[Opening Material provided section]

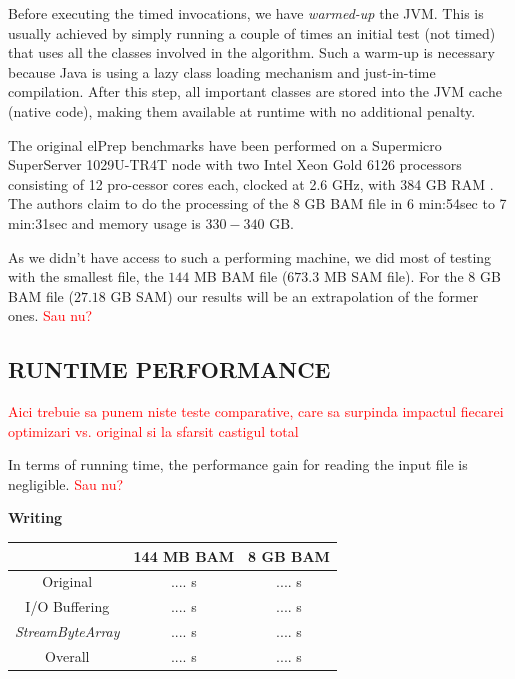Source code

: \documentclass[a4paper,twoside]{article}
\begin{document}
Before executing the timed invocations, we have {\it warmed-up} the JVM. 
This is usually achieved by simply running a couple of times an initial test (not timed) that uses all the classes involved in the algorithm. Such a warm-up is necessary because Java is using a lazy class loading mechanism and just-in-time compilation. After this step, all important classes are stored into the JVM cache (native code), making them available at runtime with no additional penalty.

The original elPrep benchmarks have been performed on a Supermicro SuperServer 1029U-TR4T node with two
Intel Xeon Gold 6126 processors consisting of 12 pro-cessor cores each, clocked at 2.6 GHz, with 384 GB
RAM \cite{costanza:2019}. The authors claim to do the processing of the 8 GB BAM file in 6 min:54sec to 7 min:31sec and memory usage is $330-340$ GB.

As we didn't have access to such a performing machine, we did most of testing with the smallest file, the $144$ MB BAM file ($673.3$ MB SAM file). For the $8$ GB BAM file ($27.18$ GB SAM) our results will be an extrapolation of the former ones. \textcolor{red}{Sau nu?}


\subsection{\uppercase{Runtime performance}}

\textcolor{red} {Aici trebuie sa punem niste teste comparative, care sa surpinda impactul fiecarei optimizari vs. original si la sfarsit castigul total}

In terms of running time, the performance gain for reading the input file is negligible.  \textcolor{red}{Sau nu?}

\par
\textbf{Writing} \\
\vspace{-0.4cm}
\begin{center}
\begin{tabular}{|c|c|c|}
\hline
						& 144 MB BAM  	& 8 GB BAM			\\ \hline
Original				& .... s		& .... s			\\ \hline
I/O Buffering       	& .... s		& .... s			\\ \hline
{\it StreamByteArray}	& .... s		& .... s			\\ \hline
Overall					& .... s		& .... s			\\ \hline
\end{tabular}
\end{center}
\end{document}
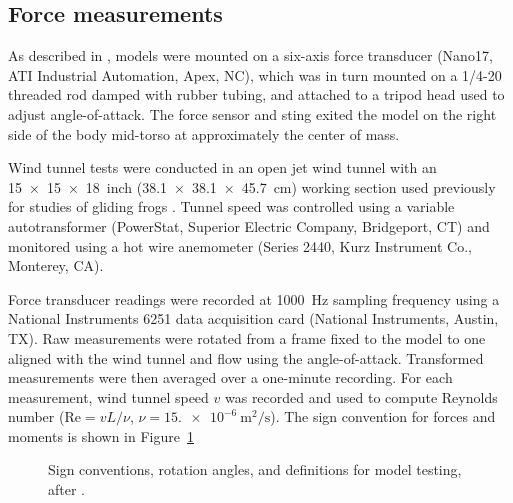 %

\subsection{Force measurements}
As described in \citep{Koehl:2012}, models were mounted on a six-axis force transducer (Nano17, ATI Industrial Automation, Apex, NC), which was in turn mounted on a 1/4-20 threaded rod damped with rubber tubing, and attached to a tripod head used to adjust angle-of-attack.  The force sensor and sting exited the model on the right side of the body mid-torso at approximately the center of mass.

Wind tunnel tests were conducted in an open jet wind tunnel with an \SI{15 x 15 x 18}{inch} (\SI{38.1 x 38.1 x 45.7}{\centi\meter}) working section used previously for studies of gliding frogs \citep{McCay:2001, McCay:2001a}.  Tunnel speed was controlled using a variable autotransformer (PowerStat, Superior Electric Company, Bridgeport, CT) and monitored using a hot wire anemometer (Series 2440, Kurz Instrument Co., Monterey, CA).  

Force transducer readings were recorded at \SI{1000}{\hertz} sampling frequency using a National Instruments 6251 data acquisition card (National Instruments, Austin, TX).  Raw measurements were rotated from a frame fixed to the model to one aligned with the wind tunnel and flow using the angle-of-attack.  Transformed measurements were then averaged over a one-minute recording.  For each measurement, wind tunnel speed $v$ was recorded and used to compute Reynolds number ($\mbox{Re} = vL/\nu$, $\nu = \SI{15.e-6}{\meter\squared\per\second}$).  The sign convention for forces and moments is shown in Figure~\ref{fig:signconvention}

\begin{figure}
\caption{%
{Sign conventions, rotation angles, and definitions for model testing, after \citep{Emerson:1990b,McCay:2001,McCay:2001a,McCormick:1995}.}%
}
\label{fig:signconvention}
\end{figure}  

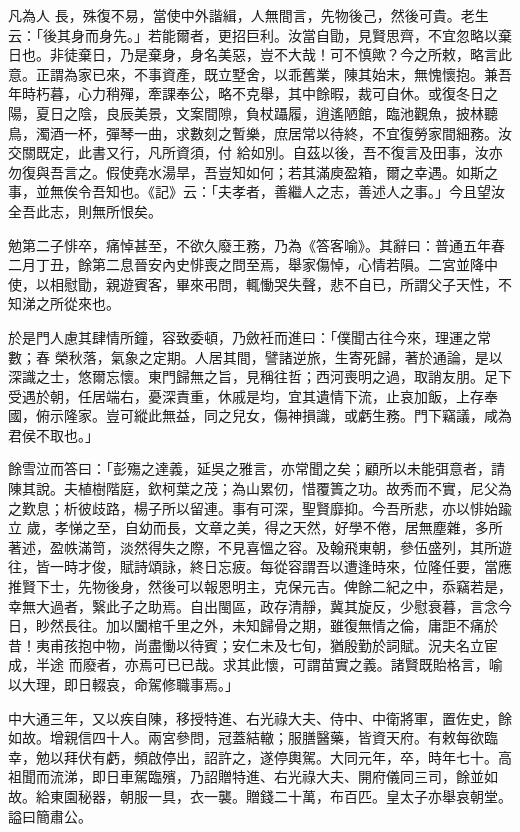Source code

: \begin{pinyinscope}
 凡為人
 長，殊復不易，當使中外諧緝，人無間言，先物後己，然後可貴。老生云：「後其身而身先。」若能爾者，更招巨利。汝當自勖，見賢思齊，不宜忽略以棄日也。非徒棄日，乃是棄身，身名美惡，豈不大哉！可不慎歟？今之所敕，略言此意。正謂為家已來，不事資產，既立墅舍，以乖舊業，陳其始末，無愧懷抱。兼吾年時朽暮，心力稍殫，牽課奉公，略不克舉，其中餘暇，裁可自休。或復冬日之陽，夏日之陰，良辰美景，文案間隙，負杖躡履，逍遙陋館，臨池觀魚，披林聽鳥，濁酒一杯，彈琴一曲，求數刻之暫樂，庶居常以待終，不宜復勞家間細務。汝交關既定，此書又行，凡所資須，付
 給如別。自茲以後，吾不復言及田事，汝亦勿復與吾言之。假使堯水湯旱，吾豈知如何；若其滿庾盈箱，爾之幸遇。如斯之事，並無俟令吾知也。《記》云：「夫孝者，善繼人之志，善述人之事。」今且望汝全吾此志，則無所恨矣。



 勉第二子悱卒，痛悼甚至，不欲久廢王務，乃為《答客喻》。其辭曰：普通五年春二月丁丑，餘第二息晉安內史悱喪之問至焉，舉家傷悼，心情若隕。二宮並降中使，以相慰勖，親遊賓客，畢來弔問，輒慟哭失聲，悲不自已，所謂父子天性，不知涕之所從來也。



 於是門人慮其肆情所鐘，容致委頓，乃斂衽而進曰：「僕聞古往今來，理運之常數；春
 榮秋落，氣象之定期。人居其間，譬諸逆旅，生寄死歸，著於通論，是以深識之士，悠爾忘懷。東門歸無之旨，見稱往哲；西河喪明之過，取誚友朋。足下受遇於朝，任居端右，憂深責重，休戚是均，宜其遺情下流，止哀加飯，上存奉國，俯示隆家。豈可縱此無益，同之兒女，傷神損識，或虧生務。門下竊議，咸為君侯不取也。」



 餘雪泣而答曰：「彭殤之達義，延吳之雅言，亦常聞之矣；顧所以未能弭意者，請陳其說。夫植樹階庭，欽柯葉之茂；為山累仞，惜覆簣之功。故秀而不實，尼父為之歎息；析彼歧路，楊子所以留連。事有可深，聖賢靡抑。今吾所悲，亦以悱始踰立
 歲，孝悌之至，自幼而長，文章之美，得之天然，好學不倦，居無塵雜，多所著述，盈帙滿笥，淡然得失之際，不見喜慍之容。及翰飛東朝，參伍盛列，其所遊往，皆一時才俊，賦詩頌詠，終日忘疲。每從容謂吾以遭逢時來，位隆任要，當應推賢下士，先物後身，然後可以報恩明主，克保元吉。俾餘二紀之中，忝竊若是，幸無大過者，繄此子之助焉。自出閩區，政存清靜，冀其旋反，少慰衰暮，言念今日，眇然長往。加以闔棺千里之外，未知歸骨之期，雖復無情之倫，庸詎不痛於昔！夷甫孩抱中物，尚盡慟以待賓；安仁未及七旬，猶殷勤於詞賦。況夫名立宦成，半途
 而廢者，亦焉可已已哉。求其此懷，可謂苗實之義。諸賢既貽格言，喻以大理，即日輟哀，命駕修職事焉。」



 中大通三年，又以疾自陳，移授特進、右光祿大夫、侍中、中衛將軍，置佐史，餘如故。增親信四十人。兩宮參問，冠蓋結轍；服膳醫藥，皆資天府。有敕每欲臨幸，勉以拜伏有虧，頻啟停出，詔許之，遂停輿駕。大同元年，卒，時年七十。高祖聞而流涕，即日車駕臨殯，乃詔贈特進、右光祿大夫、開府儀同三司，餘並如故。給東園秘器，朝服一具，衣一襲。贈錢二十萬，布百匹。皇太子亦舉哀朝堂。謚曰簡肅公。




\end{pinyinscope}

[Closing Material provided section]

Your assignment: From the first line of the entries down to the line with "Before executing the", print each line exactly; omit any picture.

Solved problem:
Source code

: \documentclass[a4paper,twoside]{article}
\begin{document}
Before executing the timed invocations, we have {\it warmed-up} the JVM. 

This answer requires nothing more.